Presidents Don't Decide What Constitute Corruption — Akufo-Addo
President Nana Addo Dankwa Akufo-Addo has stated that the determination of corruption is by the law courts and not the president. The work of a president, he said, was to initiate and set in motion the machinery for fighting corruption beyond which the courts and other institutions should be allowed to operate.
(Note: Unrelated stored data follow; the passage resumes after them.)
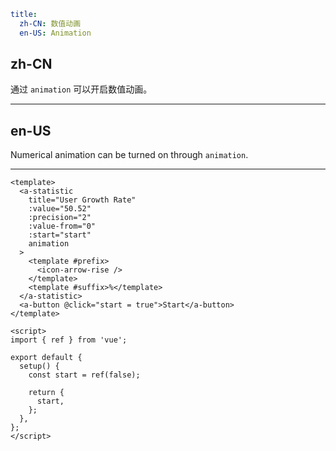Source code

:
 ```yaml
title:
  zh-CN: 数值动画
  en-US: Animation
```

## zh-CN

通过 `animation` 可以开启数值动画。

---

## en-US

Numerical animation can be turned on through `animation`.

---

```vue
<template>
  <a-statistic
    title="User Growth Rate"
    :value="50.52"
    :precision="2"
    :value-from="0"
    :start="start"
    animation
  >
    <template #prefix>
      <icon-arrow-rise />
    </template>
    <template #suffix>%</template>
  </a-statistic>
  <a-button @click="start = true">Start</a-button>
</template>

<script>
import { ref } from 'vue';

export default {
  setup() {
    const start = ref(false);

    return {
      start,
    };
  },
};
</script>
```
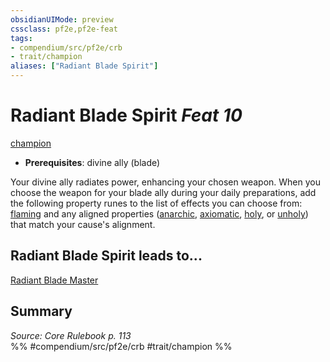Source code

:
 ```yaml
---
obsidianUIMode: preview
cssclass: pf2e,pf2e-feat
tags:
- compendium/src/pf2e/crb
- trait/champion
aliases: ["Radiant Blade Spirit"]
---
```

# Radiant Blade Spirit  *Feat 10*  
[champion](rules/traits/champion.md "Champion Class Trait")  

- **Prerequisites**: divine ally (blade)

Your divine ally radiates power, enhancing your chosen weapon. When you choose the weapon for your blade ally during your daily preparations, add the following property runes to the list of effects you can choose from: [flaming](compendium/equipment/items/flaming.md) and any aligned properties ([anarchic](compendium/equipment/items/anarchic.md), [axiomatic](compendium/equipment/items/axiomatic.md), [holy](compendium/equipment/items/holy.md), or [unholy](compendium/equipment/items/unholy.md)) that match your cause's alignment.

## Radiant Blade Spirit leads to...

[Radiant Blade Master](compendium/feats/radiant-blade-master.md)

## Summary

*Source: Core Rulebook p. 113*  
%% #compendium/src/pf2e/crb #trait/champion %%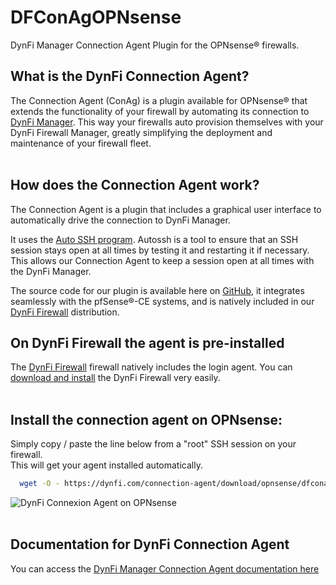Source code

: # DFConAgOPNsense
DynFi Manager Connection Agent Plugin for the OPNsense® firewalls. 


## What is the DynFi Connection Agent?  
The Connection Agent (ConAg) is a plugin available for OPNsense® that extends the functionality of your firewall by automating its connection to [DynFi Manager](https://dynfi.com/dynfi-manager). 
This way your firewalls auto provision themselves with your DynFi Firewall Manager, greatly simplifying the deployment and maintenance of your firewall fleet.  
<br>

## How does the Connection Agent work?
The Connection Agent is a plugin that includes a graphical user interface to automatically drive the connection to DynFi Manager. 
  
It uses the [Auto SSH program](https://www.freebsd.org/cgi/man.cgi?query=autossh&sektion=1&manpath=FreeBSD+13.0-RELEASE+and+Ports). Autossh is a tool to ensure that an SSH session stays open at all times by testing it and restarting it if necessary. This allows our Connection Agent to keep a session open at all times with the DynFi Manager. 
  
The source code for our plugin is available here on [GitHub](), it integrates seamlessly with the pfSense®-CE systems, and is natively included in our [DynFi Firewall](https://dynfi.com/dynfi-firewall/) distribution.  
  
## On DynFi Firewall the agent is pre-installed
The [DynFi Firewall](https://dynfi.com/dynfi-firewall/) firewall natively includes the login agent.
You can [download and install](https://dynfi.com/download/) the DynFi Firewall very easily.  
<br>  

## Install the connection agent on OPNsense:
Simply copy / paste the line below from a "root" SSH session on your firewall.  
This will get your agent installed automatically.  

```bash
  wget -O - https://dynfi.com/connection-agent/download/opnsense/dfconag-latest-installer.sh | sh  
```

![DynFi Connexion Agent on OPNsense](/img/DynFi_Manager/OPNsense_DynFi_connection_agent.png "Install DynFi Connexion Agent on OPNsense")  
<br>

## Documentation for DynFi Connection Agent
You can access the [DynFi Manager Connection Agent documentation here](https://dynfi.com/documentation/) 
  
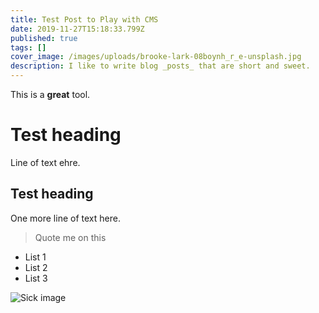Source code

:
 ```yaml
---
title: Test Post to Play with CMS
date: 2019-11-27T15:18:33.799Z
published: true
tags: []
cover_image: /images/uploads/brooke-lark-08boynh_r_e-unsplash.jpg
description: I like to write blog _posts_ that are short and sweet.
---
```

This is a **great** tool.

# Test heading

Line of text ehre.

## Test heading

One more line of text here.

> Quote me on this

* List 1
* List 2 
* List 3

![Sick image](/images/uploads/sun-3713835_1920.jpg "Yeah buddy")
It was for that reason that the various institutions set up to fight corruption had seen significant improvement in their resources from what pertained in 2016, to enable them to carry out their duties effectively. President Akufo-Addo was speaking in an interview with the media at Kasoa in the Central Region as part
of his two-day working visit to the region. He said by the end of 2021, budgetary allocation to Parliament increased by 194 percent, 162 percent for the Police Service, while the Audit Service saw an 83 percent increment. For the Judiciary, he said it went up 51 percent, with those of the Office of the Attorney General and
CHRAJ going up by 50 percent and 22 percent, respectively. “I think we have seen the benefit of all these increases in the way the institutions are working. So far as that is concerned, I am very clear in my mind that we have made significant progress in the fight against corruption,” he said. “I admit that resourcing the
institutions is not the end to the fight. But if, indeed, you are serious about the fight and the institutions are unable to prosecute the agenda, then what are you doing?” he queried. Critics of the Government say President Akufo-Addo had “failed to punish” his appointees who had been fingered in various alleged
corruption scandals. The President, refuting the claims, insisted that he had never turned a blind eye to corruption allegations levelled against any of his appointees, and that every serious allegation had been investigated. “And if the results come out that there is no substance in the allegation, should I go on and punish the person
merely because of the allegation? If a mere allegation means that there is prove, then we are all at risk,” he said. President Akufo-Addo cited the case of a former Chief Executive Officer of the Public Procurement Authority, Adjenim Boateng Adjei, who is currently on trial for a corruption-related offence after he
(the President) sent him to CHRAJ. “Allegations against people should not be the end of the matter. There has to be an arbiter to determine the veracity of the case.” “A lot of the times, people are falsely accused but sometimes the accusations are also true. That is why we have the courts and we don't let corruption to
be decided by a President,” he said. President Akufo-Addo said corruption in government had reduced significantly following the introduction of a new raft of quality laws including the Witness Protection Act, the Right to Information Act, and the amendment of corruption from being a misdemeanour to a felony to
make it a highly risky venture. He maintained that he was a firm believer of due process and would, therefore, not supervise the hasty prosecution of even former government officials standing trial that would lead to a wrong conclusion.